Por su parte, la terapeuta Marisa Ronquillo indicó que la parálisis frente al desorden se origina en el sistema nervioso. Según detalló, el cerebro percibe el exceso de estímulos como un entorno inseguro, lo que intensifica la reacción de evitación.
Este fenómeno se acentúa en personas con neurodivergencia, ansiedad, trauma o agotamiento. Smith agregó que, en esos casos, “el cuerpo empieza a priorizar la seguridad y prefiere permanecer en reposo antes que enfrentarse a la acción”.
El resultado es una dificultad concreta para iniciar tareas, incluso cuando se trata de acciones simples o cotidianas.
Por qué cuesta empezar y cómo se refuerza el bloqueo
La dificultad para comenzar una tarea está relacionada con la forma en que el cerebro evalúa el esfuerzo y la recompensa.

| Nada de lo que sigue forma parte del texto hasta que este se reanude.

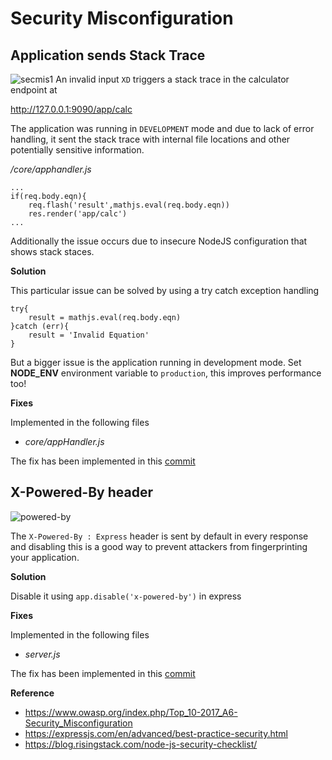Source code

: # Security Misconfiguration

## Application sends Stack Trace

![secmis1](../resources/secmis1.png "Security Misconfiguration")
An invalid input `XD` triggers a stack trace in the calculator endpoint at

http://127.0.0.1:9090/app/calc

The application was running in `DEVELOPMENT` mode and due to lack of error handling, it sent the stack trace with internal file locations and other potentially sensitive information.

*/core/apphandler.js*
```
...
if(req.body.eqn){
    req.flash('result',mathjs.eval(req.body.eqn))
    res.render('app/calc')
...
```

Additionally the issue occurs due to insecure NodeJS configuration that shows stack staces.

**Solution**

This particular issue can be solved by using a try catch exception handling
```
try{
    result = mathjs.eval(req.body.eqn)
}catch (err){
    result = 'Invalid Equation'
}
```

But a bigger issue is the application running in development mode. Set **NODE_ENV** environment variable to `production`, this improves performance too!

**Fixes**

Implemented in the following files

- *core/appHandler.js*

The fix has been implemented in this [commit](https://github.com/appsecco/dvna/commit/9b17e5ae55a6bf0ec8ba41c25956c26e6e62badd)

## X-Powered-By header

![powered-by](../resources/powered-by.png "X-Powered-By")

The `X-Powered-By : Express` header is sent by default in every response and disabling this is a good way to prevent attackers from fingerprinting your application.

**Solution**

Disable it using  `app.disable('x-powered-by')` in express

**Fixes**

Implemented in the following files

- *server.js*

The fix has been implemented in this [commit](https://github.com/appsecco/dvna/commit/e5810006cb91fb22bc6287f2dd67ba7c779d26fa)

**Reference**
- <https://www.owasp.org/index.php/Top_10-2017_A6-Security_Misconfiguration>
- <https://expressjs.com/en/advanced/best-practice-security.html>
- <https://blog.risingstack.com/node-js-security-checklist/>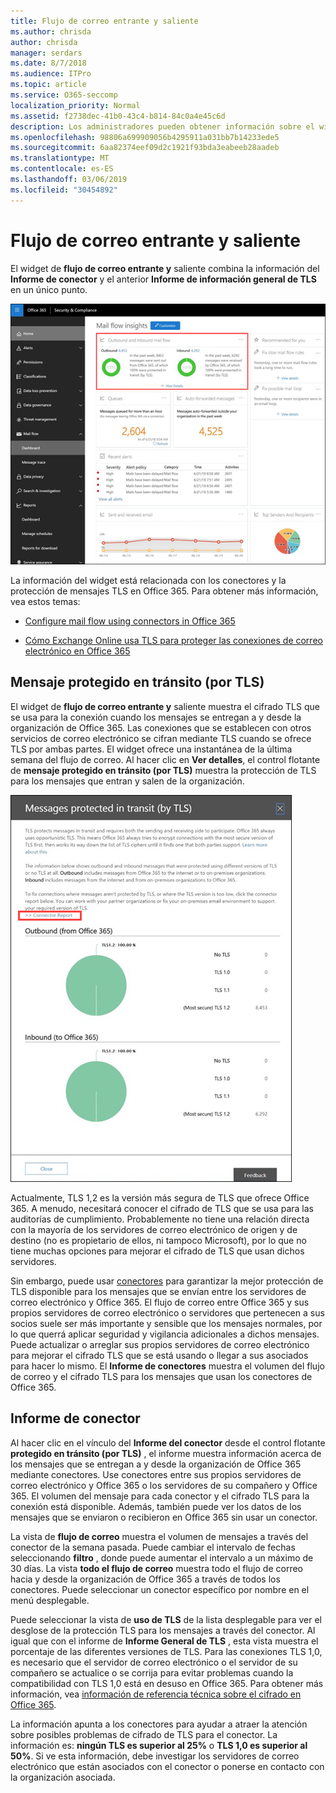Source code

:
 ```yaml
---
title: Flujo de correo entrante y saliente
ms.author: chrisda
author: chrisda
manager: serdars
ms.date: 8/7/2018
ms.audience: ITPro
ms.topic: article
ms.service: O365-seccomp
localization_priority: Normal
ms.assetid: f2738dec-41b0-43c4-b814-84c0a4e45c6d
description: Los administradores pueden obtener información sobre el widget de flujo de correo entrante y saliente en el panel de flujo de correo en el centro de seguridad & cumplimiento de Office 365.
ms.openlocfilehash: 98806a699909056b4295911a031bb7b14233ede5
ms.sourcegitcommit: 6aa82374eef09d2c1921f93bda3eabeeb28aadeb
ms.translationtype: MT
ms.contentlocale: es-ES
ms.lasthandoff: 03/06/2019
ms.locfileid: "30454892"
---
```

# <a name="outbound-and-inbound-mail-flow"></a>Flujo de correo entrante y saliente

El widget de **flujo de correo entrante y** saliente combina la información del **Informe de conector** y el anterior **Informe de información general de TLS** en un único punto.

![El informe de flujo de correo entrante y saliente en el panel de flujo de correo en el centro de seguridad & cumplimiento de Office 365](media/2c591d1c-bad6-4b72-890e-f8fdfd4f447a.png)

La información del widget está relacionada con los conectores y la protección de mensajes TLS en Office 365. Para obtener más información, vea estos temas:

- [Configure mail flow using connectors in Office 365](https://technet.microsoft.com/library/ms.exch.eac.connectorselection.aspx)

- [Cómo Exchange Online usa TLS para proteger las conexiones de correo electrónico en Office 365](https://support.office.com/article/4CDE0CDA-3430-4DC0-B489-F2C0736C929F)

## <a name="message-protected-in-transit-by-tls"></a>Mensaje protegido en tránsito (por TLS)

El widget de **flujo de correo entrante y** saliente muestra el cifrado TLS que se usa para la conexión cuando los mensajes se entregan a y desde la organización de Office 365. Las conexiones que se establecen con otros servicios de correo electrónico se cifran mediante TLS cuando se ofrece TLS por ambas partes. El widget ofrece una instantánea de la última semana del flujo de correo. Al hacer clic en **Ver detalles**, el control flotante de **mensaje protegido en tránsito (por TLS)** muestra la protección de TLS para los mensajes que entran y salen de la organización.

![El control flotante mensajes protegidos en tránsito (por TLS) en el centro de seguridad & cumplimiento de Office 365](media/825aa74c-413d-4141-8e3c-dfe68ae78eed.png)

Actualmente, TLS 1,2 es la versión más segura de TLS que ofrece Office 365. A menudo, necesitará conocer el cifrado de TLS que se usa para las auditorías de cumplimiento. Probablemente no tiene una relación directa con la mayoría de los servidores de correo electrónico de origen y de destino (no es propietario de ellos, ni tampoco Microsoft), por lo que no tiene muchas opciones para mejorar el cifrado de TLS que usan dichos servidores.

Sin embargo, puede usar [conectores](https://technet.microsoft.com/library/ms.exch.eac.connectorselection.aspx) para garantizar la mejor protección de TLS disponible para los mensajes que se envían entre los servidores de correo electrónico y Office 365. El flujo de correo entre Office 365 y sus propios servidores de correo electrónico o servidores que pertenecen a sus socios suele ser más importante y sensible que los mensajes normales, por lo que querrá aplicar seguridad y vigilancia adicionales a dichos mensajes. Puede actualizar o arreglar sus propios servidores de correo electrónico para mejorar el cifrado TLS que se está usando o llegar a sus asociados para hacer lo mismo. El **Informe de conectores** muestra el volumen del flujo de correo y el cifrado TLS para los mensajes que usan los conectores de Office 365.

## <a name="connector-report"></a>Informe de conector

Al hacer clic en el vínculo del **Informe del conector** desde el control flotante **protegido en tránsito (por TLS)** , el informe muestra información acerca de los mensajes que se entregan a y desde la organización de Office 365 mediante conectores. Use conectores entre sus propios servidores de correo electrónico y Office 365 o los servidores de su compañero y Office 365. El volumen del mensaje para cada conector y el cifrado TLS para la conexión está disponible. Además, también puede ver los datos de los mensajes que se enviaron o recibieron en Office 365 sin usar un conector.

La vista de **flujo de correo** muestra el volumen de mensajes a través del conector de la semana pasada. Puede cambiar el intervalo de fechas seleccionando **filtro** , donde puede aumentar el intervalo a un máximo de 30 días. La vista **todo el flujo de correo** muestra todo el flujo de correo hacia y desde la organización de Office 365 a través de todos los conectores. Puede seleccionar un conector específico por nombre en el menú desplegable.

Puede seleccionar la vista de **uso de TLS** de la lista desplegable para ver el desglose de la protección TLS para los mensajes a través del conector. Al igual que con el informe de **Informe General de TLS** , esta vista muestra el porcentaje de las diferentes versiones de TLS. Para las conexiones TLS 1,0, es necesario que el servidor de correo electrónico o el servidor de su compañero se actualice o se corrija para evitar problemas cuando la compatibilidad con TLS 1,0 está en desuso en Office 365. Para obtener más información, vea [información de referencia técnica sobre el cifrado en Office 365](https://support.office.com/article/862cbe93-4268-4ef9-ba79-277545ecf221).

La información apunta a los conectores para ayudar a atraer la atención sobre posibles problemas de cifrado de TLS para el conector. La información es: **ningún TLS es superior al 25%** o **TLS 1,0 es superior al 50%**. Si ve esta información, debe investigar los servidores de correo electrónico que están asociados con el conector o ponerse en contacto con la organización asociada.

Smith explicó que las personas suelen sobreestimar cuánto costará ordenar y subestimar el alivio que generará hacerlo.
En ese sentido, Ronquillo sostuvo: “Existe la idea de ‘si no puedo hacerlo completo, mejor no empiezo’”. Este pensamiento de todo o nada transforma tareas posibles en obstáculos difíciles de abordar.
La terapeuta Margaret Sigel advirtió que este proceso puede derivar en autocrítica o vergüenza. “Si piensas: ‘Mi escritorio está hecho un desastre y no puedo hacer nada al respecto’, eso solo alimenta la espiral de culpa”, manifestó.
A medida que se acumula la frustración, la evitación se refuerza y el ciclo se repite. Cada intento fallido aumenta la dificultad de retomar la tarea, consolidando el bloqueo.
La regla de las cinco cosas como punto de partida
Frente a este escenario, los especialistas proponen una estrategia concreta: la regla de las cinco cosas. El método consiste en recoger solo cinco objetos a la vez y colocarlos en su lugar, en lugar de intentar ordenar todo el espacio de una sola vez.
Sigel explicó que la eficacia de la técnica “no reside tanto en limpiar, sino en mantener el reto en una escala que no resulte abrumadora”. La simplicidad del objetivo permite que el sistema nervioso no active una respuesta de alarma.
Además, la especialista señaló que “cuando guardas unas pocas cosas, le demuestras a tu cerebro que la acción es posible y que el entorno puede controlarse”.
Este enfoque permite romper el bloqueo inicial y generar una señal de avance que reduce el estrés.
Pequeños avances y cambio de percepción
Los expertos destacan que comenzar con acciones mínimas puede generar impulso para continuar. Tras completar una tarea simple, muchas personas optan por seguir ordenando, aunque también es válido detenerse.
Smith remarcó que “cualquier cantidad cuenta” y propuso mantener un enfoque flexible, sin imponer exigencias excesivas.
En algunos casos, alcanzar uno o dos objetos puede ser suficiente para iniciar el proceso. El objetivo no es lograr la perfección, sino demostrar que la tarea es posible.
Como herramienta complementaria, Smith recomienda anticipar el esfuerzo percibido y el alivio esperado antes de comenzar, y luego compararlo con la experiencia real. Este ejercicio permite corregir la tendencia a sobreestimar la dificultad y subestimar los beneficios.
A medida que la percepción cambia y el cerebro deja de interpretar el desorden como una amenaza, la continuidad de la tarea se vuelve más accesible. Cada acción, por mínima que sea, contribuye a modificar la relación con el entorno y facilita la organización progresiva.